Work item: Some lines below hold "models". Pick them out and copy them.

── Data under study ──

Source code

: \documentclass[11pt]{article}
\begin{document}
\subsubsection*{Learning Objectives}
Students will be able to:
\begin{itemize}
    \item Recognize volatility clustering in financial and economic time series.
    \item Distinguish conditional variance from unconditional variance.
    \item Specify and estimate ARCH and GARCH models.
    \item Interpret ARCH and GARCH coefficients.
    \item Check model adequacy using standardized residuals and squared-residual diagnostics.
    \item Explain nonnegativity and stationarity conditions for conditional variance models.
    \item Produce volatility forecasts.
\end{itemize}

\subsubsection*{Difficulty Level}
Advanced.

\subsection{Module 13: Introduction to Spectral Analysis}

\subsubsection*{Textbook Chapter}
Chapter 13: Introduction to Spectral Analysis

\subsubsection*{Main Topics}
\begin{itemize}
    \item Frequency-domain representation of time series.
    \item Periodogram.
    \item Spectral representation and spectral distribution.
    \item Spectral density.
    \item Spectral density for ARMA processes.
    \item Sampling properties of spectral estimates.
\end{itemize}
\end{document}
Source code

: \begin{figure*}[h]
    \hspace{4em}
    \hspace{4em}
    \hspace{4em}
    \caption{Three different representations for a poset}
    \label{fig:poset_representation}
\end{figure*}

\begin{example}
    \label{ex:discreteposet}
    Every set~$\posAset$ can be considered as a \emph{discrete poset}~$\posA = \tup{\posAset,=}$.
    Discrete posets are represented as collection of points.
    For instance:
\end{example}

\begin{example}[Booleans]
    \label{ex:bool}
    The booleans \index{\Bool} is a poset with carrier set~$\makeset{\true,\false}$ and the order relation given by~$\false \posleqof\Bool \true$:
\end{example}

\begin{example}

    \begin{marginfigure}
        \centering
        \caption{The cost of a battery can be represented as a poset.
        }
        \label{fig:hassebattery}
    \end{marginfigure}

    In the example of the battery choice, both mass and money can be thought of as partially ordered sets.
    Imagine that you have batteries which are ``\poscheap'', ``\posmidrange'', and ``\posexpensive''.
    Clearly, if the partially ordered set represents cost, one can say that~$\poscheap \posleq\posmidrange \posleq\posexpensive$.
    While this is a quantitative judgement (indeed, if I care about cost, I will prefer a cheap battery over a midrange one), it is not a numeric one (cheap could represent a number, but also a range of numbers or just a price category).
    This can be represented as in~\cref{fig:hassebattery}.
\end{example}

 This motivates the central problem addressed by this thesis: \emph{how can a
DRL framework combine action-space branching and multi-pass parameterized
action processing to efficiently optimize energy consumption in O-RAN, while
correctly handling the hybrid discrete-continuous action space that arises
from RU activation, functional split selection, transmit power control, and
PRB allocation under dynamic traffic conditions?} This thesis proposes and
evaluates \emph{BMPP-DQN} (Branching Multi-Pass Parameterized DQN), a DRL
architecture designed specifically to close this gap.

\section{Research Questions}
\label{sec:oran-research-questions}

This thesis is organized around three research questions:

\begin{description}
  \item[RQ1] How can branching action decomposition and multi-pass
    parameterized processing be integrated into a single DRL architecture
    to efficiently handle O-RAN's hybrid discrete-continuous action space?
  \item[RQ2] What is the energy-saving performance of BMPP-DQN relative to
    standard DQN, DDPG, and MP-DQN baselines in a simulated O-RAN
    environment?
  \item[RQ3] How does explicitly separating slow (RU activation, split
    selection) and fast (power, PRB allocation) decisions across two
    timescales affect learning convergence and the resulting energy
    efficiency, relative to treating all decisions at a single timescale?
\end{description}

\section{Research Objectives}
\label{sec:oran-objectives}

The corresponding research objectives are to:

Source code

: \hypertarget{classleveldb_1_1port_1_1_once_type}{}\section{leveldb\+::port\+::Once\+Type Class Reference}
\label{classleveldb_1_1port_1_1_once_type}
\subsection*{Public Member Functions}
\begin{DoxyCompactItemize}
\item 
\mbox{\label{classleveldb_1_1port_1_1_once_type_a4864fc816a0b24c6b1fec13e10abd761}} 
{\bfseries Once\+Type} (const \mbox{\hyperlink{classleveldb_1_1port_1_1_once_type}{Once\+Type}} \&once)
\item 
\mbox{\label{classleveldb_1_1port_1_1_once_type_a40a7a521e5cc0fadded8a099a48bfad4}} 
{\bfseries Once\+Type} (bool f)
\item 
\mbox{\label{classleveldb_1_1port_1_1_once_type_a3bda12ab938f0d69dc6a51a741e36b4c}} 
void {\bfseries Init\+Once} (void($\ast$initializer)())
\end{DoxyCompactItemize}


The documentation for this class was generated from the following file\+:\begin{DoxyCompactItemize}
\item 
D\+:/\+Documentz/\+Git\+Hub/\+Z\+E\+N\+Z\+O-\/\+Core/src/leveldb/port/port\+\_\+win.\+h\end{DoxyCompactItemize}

───

Answer to this problem:
    \item Specify and estimate ARCH and GARCH models.
    \item Explain nonnegativity and stationarity conditions for conditional variance models.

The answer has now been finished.